Work to be completed
Which lines in the records below contain the word "good"? Copy each of them.

[Opening Data shown section]

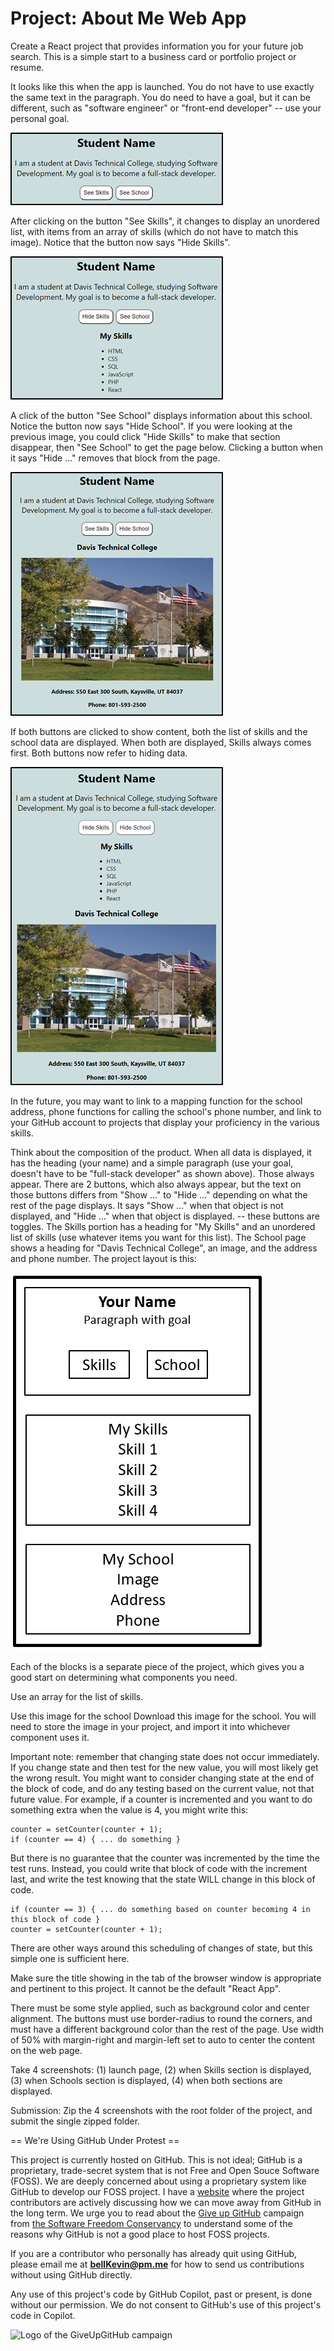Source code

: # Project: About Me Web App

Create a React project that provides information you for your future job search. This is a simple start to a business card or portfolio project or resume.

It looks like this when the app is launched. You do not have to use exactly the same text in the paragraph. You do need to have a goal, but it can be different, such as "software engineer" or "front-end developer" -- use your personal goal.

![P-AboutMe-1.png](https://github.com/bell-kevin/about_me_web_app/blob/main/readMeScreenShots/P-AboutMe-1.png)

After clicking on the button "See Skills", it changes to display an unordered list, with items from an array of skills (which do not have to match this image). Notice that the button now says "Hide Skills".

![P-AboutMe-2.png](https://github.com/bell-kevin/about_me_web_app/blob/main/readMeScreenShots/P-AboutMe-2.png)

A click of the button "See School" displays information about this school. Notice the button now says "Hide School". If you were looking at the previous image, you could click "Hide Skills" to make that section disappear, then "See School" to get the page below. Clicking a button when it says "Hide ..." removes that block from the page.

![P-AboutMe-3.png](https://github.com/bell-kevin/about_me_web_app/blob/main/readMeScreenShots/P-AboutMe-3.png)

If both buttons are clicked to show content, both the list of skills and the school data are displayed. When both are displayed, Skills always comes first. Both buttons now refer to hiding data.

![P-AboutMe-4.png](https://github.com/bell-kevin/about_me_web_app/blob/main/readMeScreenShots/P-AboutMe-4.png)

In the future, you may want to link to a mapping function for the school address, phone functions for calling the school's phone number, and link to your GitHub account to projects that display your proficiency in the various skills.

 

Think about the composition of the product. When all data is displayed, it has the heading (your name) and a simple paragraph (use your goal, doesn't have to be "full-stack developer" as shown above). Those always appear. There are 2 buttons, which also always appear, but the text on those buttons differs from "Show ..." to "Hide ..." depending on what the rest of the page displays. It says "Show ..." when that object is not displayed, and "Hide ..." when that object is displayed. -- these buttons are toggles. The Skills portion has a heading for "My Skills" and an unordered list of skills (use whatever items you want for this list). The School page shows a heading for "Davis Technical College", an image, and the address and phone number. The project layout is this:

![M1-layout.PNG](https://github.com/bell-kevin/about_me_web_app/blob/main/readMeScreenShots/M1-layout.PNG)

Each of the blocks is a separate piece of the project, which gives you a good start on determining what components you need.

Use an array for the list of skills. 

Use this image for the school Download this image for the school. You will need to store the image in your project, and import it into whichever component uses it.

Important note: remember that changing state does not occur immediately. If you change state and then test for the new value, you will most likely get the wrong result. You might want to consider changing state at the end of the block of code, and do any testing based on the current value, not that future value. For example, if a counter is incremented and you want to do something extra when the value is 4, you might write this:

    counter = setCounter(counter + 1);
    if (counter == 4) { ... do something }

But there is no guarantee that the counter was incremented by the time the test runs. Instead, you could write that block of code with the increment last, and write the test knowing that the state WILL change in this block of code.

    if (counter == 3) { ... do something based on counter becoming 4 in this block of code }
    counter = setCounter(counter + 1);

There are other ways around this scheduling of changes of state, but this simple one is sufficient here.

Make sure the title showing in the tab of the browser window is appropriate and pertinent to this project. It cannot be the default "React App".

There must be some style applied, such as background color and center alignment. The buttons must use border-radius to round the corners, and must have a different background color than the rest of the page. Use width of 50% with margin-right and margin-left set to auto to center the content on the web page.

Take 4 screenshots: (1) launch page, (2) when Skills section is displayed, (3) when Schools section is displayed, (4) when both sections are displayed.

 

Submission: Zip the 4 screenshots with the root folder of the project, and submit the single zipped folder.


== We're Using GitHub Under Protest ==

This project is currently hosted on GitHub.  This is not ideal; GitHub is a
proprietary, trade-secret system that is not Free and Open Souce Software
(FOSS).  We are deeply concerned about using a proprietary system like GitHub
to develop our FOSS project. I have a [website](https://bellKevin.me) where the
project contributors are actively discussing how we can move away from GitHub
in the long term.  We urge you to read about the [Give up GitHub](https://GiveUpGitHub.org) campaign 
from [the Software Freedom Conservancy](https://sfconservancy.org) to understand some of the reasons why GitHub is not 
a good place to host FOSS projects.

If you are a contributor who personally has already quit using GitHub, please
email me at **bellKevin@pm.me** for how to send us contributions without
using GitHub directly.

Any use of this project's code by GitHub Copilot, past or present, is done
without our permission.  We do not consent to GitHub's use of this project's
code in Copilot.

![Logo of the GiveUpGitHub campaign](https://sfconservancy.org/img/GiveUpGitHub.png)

[Closing Data shown section]

Result of the task
Each of the blocks is a separate piece of the project, which gives you a good start on determining what components you need.
a good place to host FOSS projects.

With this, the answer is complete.